The Spanish region of Murcia looked set to follow Valencia in tapping a government program to keep its finances afloat, while local media reported half a dozen regions were ready to do likewise.

German magazine Der Spiegel cited high-ranking representatives in Brussels saying the IMF may not take part in any additional financing for Greece. Inspectors from the European Commission, European Central Bank and International Monetary Fund arrive in Athens on Tuesday.

Overseas stock and commodity markets fell steeply. European shares lost 2.5 percent, led by euro zone banking stocks, a trend the United States looked set to follow as shares of Morgan Stanley slumped 4 percent in premarket trading.

McDonald's Corp fell 2.5 percent to $89.25 after posting results. Its chief executive officer said the results reflected the slowing global economy (and) persistent economic headwinds.

It was a wipeout in the overseas markets, said Brian Battle, director of trading at Performance Trust Capital Partners in Chicago. We are going to echo that as confidence gets sucked out.

The problem is bigger and more intractable than what happened in (the financial crisis) in '08, he said. You could lose 40 points on the S&P today.

S&P 500 futures fell 20 points and were below fair value, a formula that evaluates pricing by taking into account interest rates, dividends and time to expiration on the contract. Dow Jones industrial average futures lost 203 points and Nasdaq 100 futures sank 32.25 points.

The euro slid to a two-year low against the dollar and a near 12-year trough against the yen, pressured by fears that Spain may eventually need a full sovereign bailout.

Attention has again turned to the potential for a Greece exit from the euro zone. Alexander Dobrindt, a leading German conservative was quoted on Monday saying Greece should start paying half of its pensions and state salaries in drachmas as part of a gradual exit from the euro zone.

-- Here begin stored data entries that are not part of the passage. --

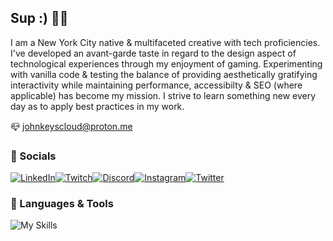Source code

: ## Sup :) ✌🏽
I am a New York City native & multifaceted creative with tech proficiencies. I've developed an avant-garde taste in regard to the design aspect of technological experiences through my enjoyment of gaming. Experimenting with vanilla code & testing the balance of providing aesthetically gratifying interactivity while maintaining performance, accessibilty & SEO (where applicable) has become my mission. I strive to learn something new every day as to apply best practices in my work.

📪 [johnkeyscloud@proton.me](mailto:johnkeyscloud@proton.me?subject=[GitHub])



### 📱 Socials
[![LinkedIn](https://img.shields.io/badge/LinkedIn-0077B5?style=for-the-badge&logo=linkedin&logoColor=white)](https://www.linkedin.com/in/johnkeyscloud/)[![Twitch](https://img.shields.io/badge/Twitch-9146FF?style=for-the-badge&logo=twitch&logoColor=white)](https://www.twitch.tv/johnkeyscloud)[![Discord](https://img.shields.io/badge/Discord-7289DA?style=for-the-badge&logo=discord&logoColor=white)](https://discord.gg/sMuXrzpKv3)[![Instagram](https://img.shields.io/badge/Instagram-E4405F?style=for-the-badge&logo=instagram&logoColor=white)](https://www.instagram.com/johnkeyscloud/)[![Twitter](https://img.shields.io/badge/Twitter-1DA1F2?style=for-the-badge&logo=twitter&logoColor=white)](https://twitter.com/JohnKeysCloud)



### 🚀 Languages & Tools
![My Skills](https://skillicons.dev/icons?i=vscode,vim,js,html,css,bootstrap,jest,git,github,discord,webpack,nodejs)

We have the Spanish problem very high on the surface here, their 10-year rates are now trading at 7.39 percent and you've got Greece rates starting to rise again, said Paul Mendelsohn, chief investment strategist at Windham Financial Services in Charlotte, Vermont.

Greece is beginning to come back into the headlines on top of Spain and that's what is causing the volatility; there are people out there who think we may be approaching the end game.

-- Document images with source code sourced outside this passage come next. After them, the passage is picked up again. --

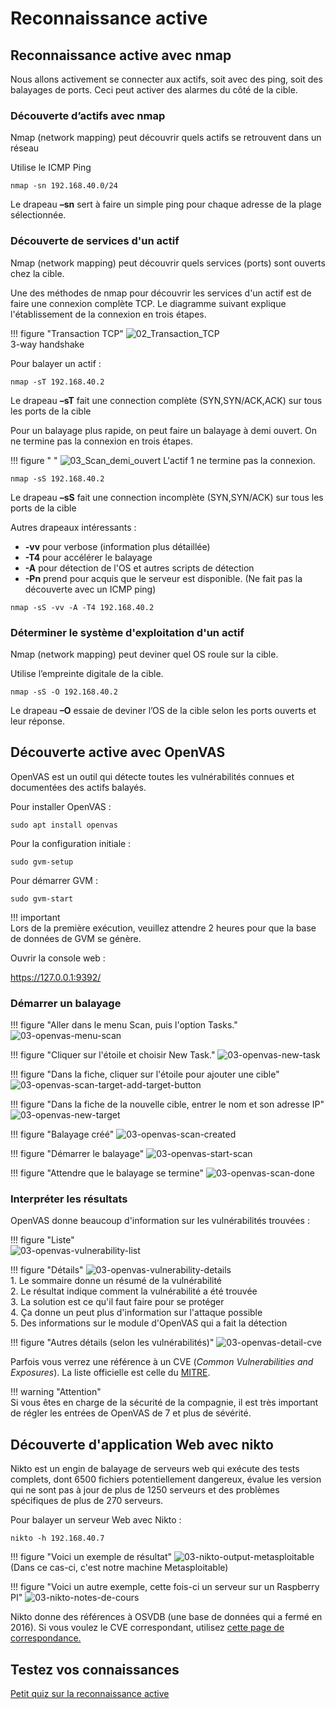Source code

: # Reconnaissance active

## Reconnaissance active avec nmap

Nous allons activement se connecter aux actifs, soit avec des ping, soit des balayages de ports. Ceci peut activer des alarmes du côté de la cible.

### Découverte d’actifs avec nmap

Nmap (network mapping) peut découvrir quels actifs se retrouvent dans un réseau

Utilise le ICMP Ping

`nmap -sn 192.168.40.0/24`

Le drapeau **–sn** sert à faire un simple ping pour chaque adresse de la plage sélectionnée.

### Découverte de services d'un actif

Nmap (network mapping) peut découvrir quels services (ports) sont ouverts chez la cible.

Une des méthodes de nmap pour découvrir les services d'un actif est de faire une connexion complète TCP. Le diagramme suivant explique l'établissement de la connexion en trois étapes.

!!! figure "Transaction TCP"
    ![02_Transaction_TCP](../images/2020/05/02-transaction-tcp.png)  
    3-way handshake

Pour balayer un actif :

`nmap -sT 192.168.40.2`

Le drapeau **–sT** fait une connection complète (SYN,SYN/ACK,ACK) sur tous les ports de la cible

Pour un balayage plus rapide, on peut faire un balayage à demi ouvert. On ne termine pas la connexion en trois étapes.

!!! figure " "
    ![03_Scan_demi_ouvert](../images/2020/05/03-scan-demi-ouvert.png)
    L'actif 1 ne termine pas la connexion.


`nmap -sS 192.168.40.2`

Le drapeau **–sS** fait une connection incomplète (SYN,SYN/ACK) sur tous les ports de la cible

Autres drapeaux intéressants :

- **-vv** pour verbose (information plus détaillée)
- **-T4** pour accélérer le balayage
- **-A** pour détection de l'OS et autres scripts de détection
- **-Pn** prend pour acquis que le serveur est disponible. (Ne fait pas la découverte avec un ICMP ping)

`nmap -sS -vv -A -T4 192.168.40.2`

### Déterminer le système d'exploitation d'un actif

Nmap (network mapping) peut deviner quel OS roule sur la cible.

Utilise l’empreinte digitale de la cible.

`nmap -sS -O 192.168.40.2`

Le drapeau **–O** essaie de deviner l’OS de la cible selon les ports ouverts et leur réponse.

## Découverte active avec OpenVAS

OpenVAS est un outil qui détecte toutes les vulnérabilités connues et documentées des actifs balayés.

Pour installer OpenVAS :

`sudo apt install openvas`

Pour la configuration initiale :

`sudo gvm-setup`

Pour démarrer GVM :  

`sudo gvm-start`

!!! important  
    Lors de la première exécution, veuillez attendre 2 heures pour que la base de données de GVM se génère.    


Ouvrir la console web :

https://127.0.0.1:9392/

### Démarrer un balayage

!!! figure "Aller dans le menu Scan, puis l'option Tasks."
    ![03-openvas-menu-scan](../images/2020/06/03-openvas-menu-scan.png)


!!! figure "Cliquer sur l'étoile et choisir New Task."
    ![03-openvas-new-task](../images/2020/06/03-openvas-new-task.png)


!!! figure "Dans la fiche, cliquer sur l'étoile pour ajouter une cible"
    ![03-openvas-scan-target-add-target-button](../images/2020/06/03-openvas-scan-target-add-target-button.png)

!!! figure "Dans la fiche de la nouvelle cible, entrer le nom et son adresse IP"
    ![03-openvas-new-target](../images/2020/06/03-openvas-new-target.png)

!!! figure "Balayage créé"
    ![03-openvas-scan-created](../images/2020/06/03-openvas-scan-created.png)

!!! figure "Démarrer le balayage"
    ![03-openvas-start-scan](../images/2020/06/03-openvas-start-scan.png)

!!! figure "Attendre que le balayage se termine"
    ![03-openvas-scan-done](../images/2020/06/03-openvas-scan-done.png)

### Interpréter les résultats

OpenVAS donne beaucoup d'information sur les vulnérabilités trouvées :

!!! figure "Liste"  
    ![03-openvas-vulnerability-list](../images/2020/06/03-openvas-vulnerability-list.png)

!!! figure "Détails"
    ![03-openvas-vulnerability-details](../images/2020/06/03-openvas-vulnerability-details.png)  
    1. Le sommaire donne un résumé de la vulnérabilité  
    2. Le résultat indique comment la vulnérabilité a été trouvée  
    3. La solution est ce qu'il faut faire pour se protéger  
    4. Ça donne un peut plus d'information sur l'attaque possible  
    5. Des informations sur le module d'OpenVAS qui a fait la détection  

!!! figure "Autres détails (selon les vulnérabilités)"
    ![03-openvas-detail-cve](../images/2020/06/03-openvas-detail-cve.png)

Parfois vous verrez une référence à un CVE (_Common Vulnerabilities and Exposures_). La liste officielle est celle du [MITRE](https://cve.mitre.org/cve/).

!!! warning "Attention"  
    Si vous êtes en charge de la sécurité de la compagnie, il est très important de régler les entrées de OpenVAS de 7 et plus de sévérité.

## Découverte d'application Web avec nikto

Nikto est un engin de balayage de serveurs web qui exécute des tests complets, dont 6500 fichiers potentiellement dangereux, évalue les version qui ne sont pas à jour de plus de 1250 serveurs et des problèmes spécifiques de plus de 270 serveurs.

Pour balayer un serveur Web avec Nikto :

`nikto -h 192.168.40.7`

!!! figure "Voici un exemple de résultat"
    ![03-nikto-output-metasploitable](../images/2020/06/03-nikto-output-metasploitable.png)
    (Dans ce cas-ci, c'est notre machine Metasploitable)

!!! figure "Voici un autre exemple, cette fois-ci un serveur sur un Raspberry PI"
    ![03-nikto-notes-de-cours](../images/2020/06/03-nikto-notes-de-cours.png)

Nikto donne des références à OSVDB (une base de données qui a fermé en 2016). Si vous voulez le CVE correspondant, utilisez [cette page de correspondance.](https://cve.mitre.org/data/refs/refmap/source-OSVDB.html)

## Testez vos connaissances  

[Petit quiz sur la reconnaissance active](https://forms.office.com/r/Vp6RsyUyfp)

Events in Europe looked set to overshadow a slightly better-than-expected U.S. earnings season. As of Friday, with around a quarter of S&P 500 companies reporting, about 70 percent have beaten expectations.

Last week the S&P 500 hit its highest level in 2-1/2 months but weakness on Friday and again on Monday could send it down to around the 1,340 level, which some analysts have flagged as an area of support for the index.